En plus, la médina d’Azemmour a connu un ‘’abandon concernant des métiers traditionnels” (des tisserands, fileuses, cordonniers, tanneurs, forgerons…).
Ceci dit, la cité d’Azemmour a vraiment toutes les potentialités pour jouer un grand rôle dans le développement du secteur touristique. Le cadre naturel enchanteur des sites touristiques (El Haouzia- Mhaïoula), des monuments historiques et la situation géographique font de cette ville un lieu prisé des touristes. Mais supposons que les touristes affluent sur Azemmour, que leur proposent donc concrètement les structures touristiques de la ville aujourd’hui? Aucune infrastructure de base! Il n’y a aucun hôtel où un touriste puisse passer quelques jours à l’exception de quelques maisons d’hôtes. Même chose pour la restauration. Car il n’existe aucun restaurant qui peut donner envie aux touristes d’apprécier un service de qualité, une cuisine de choix… Il n’y a aucun lieu de promenade dont peut profiter le visiteur et où il peut acheter quelques objets de souvenirs à part un soi-disant complexe d’artisanat où quelques téméraires artisans luttent de toutes leurs forces pour perpétuer l’art traditionnel de cette cité.

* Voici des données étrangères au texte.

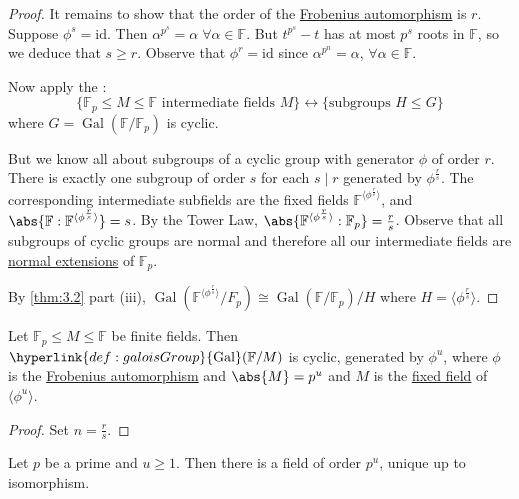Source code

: \documentclass{article}
\DeclareMathOperator{\Gal}{Gal}
\newcommand{\F}{\mathbb{F}}
\begin{document}
\begin{proof}
    It remains to show that the order of the \hyperlink{def:frob}{Frobenius automorphism} is $r$.
    Suppose $\phi^s = \mathrm{id}$.
    Then $\alpha^{p^s} = \alpha \; \forall \alpha \in \F$.
    But $t^{p^s} - t$ has at most $p^s$ roots in $\F$, so we deduce that $s \geq r$.
    Observe that $\phi^r = \mathrm{id}$ since $\alpha^{p^n} = \alpha$, $\forall \alpha \in \F$.

    Now apply the :
    \begin{equation*}
        \{\F_p \leq M \leq \F \text{ intermediate fields } M\} \longleftrightarrow \{\text{subgroups } H \leq G\}
    \end{equation*}
    where $G = \Gal(\F/\F_p)$ is cyclic.

    But we know all about subgroups of a cyclic group with generator $\phi$ of order $r$.
    There is exactly one subgroup of order $s$ for each $s \mid r$ generated by $\phi^\frac{r}{s}$.
    The corresponding intermediate subfields are the fixed fields $\F^{\langle \phi^\frac{r}{s} \rangle}$, and $\abs{\F:\F^{\langle \phi^\frac{r}{s} \rangle}} = s$.
    By the Tower Law, $\abs{\F^{\langle \phi^\frac{r}{s} \rangle}:\F_p} = \frac{r}{s}$.
    Observe that all subgroups of cyclic groups are normal and therefore all our intermediate fields are \hyperlink{def:normal}{normal extensions} of $\F_p$.

    By \cref{thm:3.2} part (iii), $\Gal(\F^{\langle \phi^\frac{r}{s} \rangle}/F_p) \cong \Gal(\F/\F_p) / H$ where $H = \langle \phi^\frac{r}{s} \rangle$.
\end{proof}

\begin{ncor}\label{cor:3.17}
    Let $\F_p \leq M \leq \F$ be finite fields.
    Then $\hyperlink{def:galoisGroup}{\Gal}(\F/M)$ is cyclic, generated by $\phi^u$, where $\phi$ is the \hyperlink{def:frob}{Frobenius automorphism} and $\abs{M} = p^u$ and $M$ is the \hyperlink{def:fixedField}{fixed field} of $\langle \phi^u \rangle$.
\end{ncor}

\begin{proof}
    Set $n = \frac{r}{s}$.
\end{proof}

\begin{nthm}\label{thm:3.18}
    Let $p$ be a prime and $u \geq 1$.
    Then there is a field of order $p^u$, unique up to isomorphism.
\end{nthm}
\end{document}
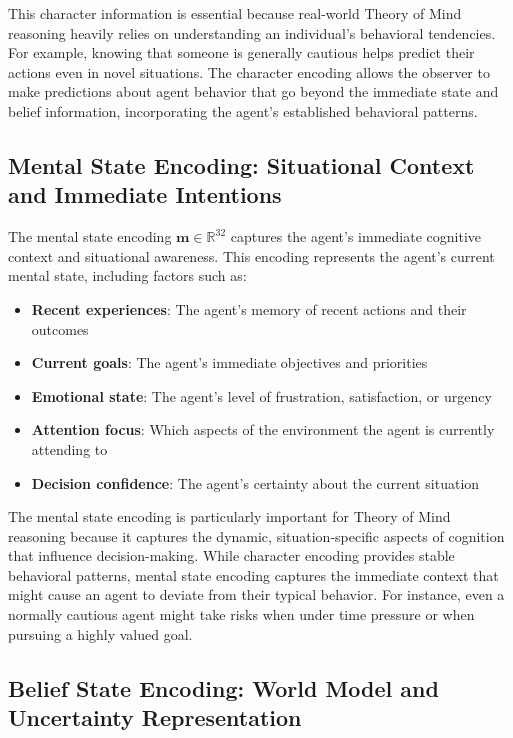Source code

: \documentclass[11pt]{article}
\begin{document}
This character information is essential because real-world Theory of Mind reasoning heavily relies on understanding an individual's behavioral tendencies. For example, knowing that someone is generally cautious helps predict their actions even in novel situations. The character encoding allows the observer to make predictions about agent behavior that go beyond the immediate state and belief information, incorporating the agent's established behavioral patterns.

\subsection{Mental State Encoding: Situational Context and Immediate Intentions}

The mental state encoding $\mathbf{m} \in \mathbb{R}^{32}$ captures the agent's immediate cognitive context and situational awareness. This encoding represents the agent's current mental state, including factors such as:

\begin{itemize}
    \item \textbf{Recent experiences}: The agent's memory of recent actions and their outcomes
    \item \textbf{Current goals}: The agent's immediate objectives and priorities
    \item \textbf{Emotional state}: The agent's level of frustration, satisfaction, or urgency
    \item \textbf{Attention focus}: Which aspects of the environment the agent is currently attending to
    \item \textbf{Decision confidence}: The agent's certainty about the current situation
\end{itemize}

The mental state encoding is particularly important for Theory of Mind reasoning because it captures the dynamic, situation-specific aspects of cognition that influence decision-making. While character encoding provides stable behavioral patterns, mental state encoding captures the immediate context that might cause an agent to deviate from their typical behavior. For instance, even a normally cautious agent might take risks when under time pressure or when pursuing a highly valued goal.

\subsection{Belief State Encoding: World Model and Uncertainty Representation}
\end{document}
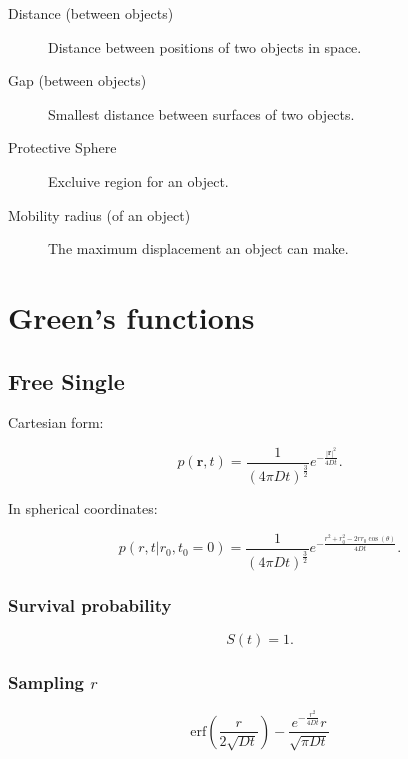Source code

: \documentclass[english]{article}
\begin{document}
\begin{description}
\item[Distance (between objects)] Distance between positions of two
  objects in space.
\item[Gap (between objects)] Smallest distance between surfaces of two objects.
\item[Protective Sphere] Excluive region for an object.
\item[Mobility radius (of an object)] The maximum displacement an
  object can make.

\end{description}



\section{Green's functions}


\subsection{Free Single}

Cartesian form:

\begin{equation}
p(\mathbf{r},t)=
\frac{1}{(4\pi Dt)^{\frac{3}{2}}}e^{-\frac{|\mathbf{r}|^{2}}{4Dt}}.
\end{equation}


In spherical coordinates:

\begin{equation}
  p(r,t|r_{0},t_{0}=0)=
  \frac{1}{(4\pi Dt)^{\frac{3}{2}}}
  e^{-\frac{r^{2}+r_{0}^{2}-2rr_{0}\cos(\theta)}
    {4Dt}}.
\end{equation}


\subsubsection{Survival probability}

\begin{equation}
S(t)=1.
\end{equation}


\subsubsection{Sampling $r$}

\begin{equation}
\mathrm{erf}\left(\frac{r}{2 \sqrt{Dt}}\right) 
- \frac{e^{-\frac{r^2}{4 D t}} r}{\sqrt{\pi D t}}
\end{equation}
\end{document}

Pis encore, la ville d’Azemmour souffre d’un manque chronique de loisirs dignes de ce nom, c’est-à-dire des lieux décents et chaleureux, car à part les cafés, ultimes refuges de la majorité des visiteurs et habitants, il n’y a pas d’autres lieux où passer du temps. De là, l’intérêt et la nécessité d’imaginer de nouveaux espaces d’animation adaptés aux besoins spécifiques des visiteurs et de la population locale comme par le passé. De toute façon, La ville du Saint Moulay Bouchaïb Erreddad vit au rythme de l’anarchie, l’insalubrité, la promiscuité et le bricolage. Et tout cela est à la charge de tous les responsables et des décideurs qui ont défilé, depuis quelques années au moins, à tous les niveaux de planification, de décision et de gestion qu’ils relèvent de la Wilaya, de la Province et surtout de la commune. Fatalité, malédiction, incompétence, démission des élus ou indifférence de l’administration contre Azama. Les supputations les plus invraisemblables s’entremêlent ici et là selon les tendances politiques des uns et des autres, mais une chose est sûre, c’est que la ville du Saint Moulay Bouchaïb Erreddad a perdu de sa superbe et de sa coquetterie d’antan. Ainsi, Azemmour accuse un retard immense en matière de développement. Elle veut légitimement sa part de développement et de bien-être social et non des retouches de maquillage sur la morve.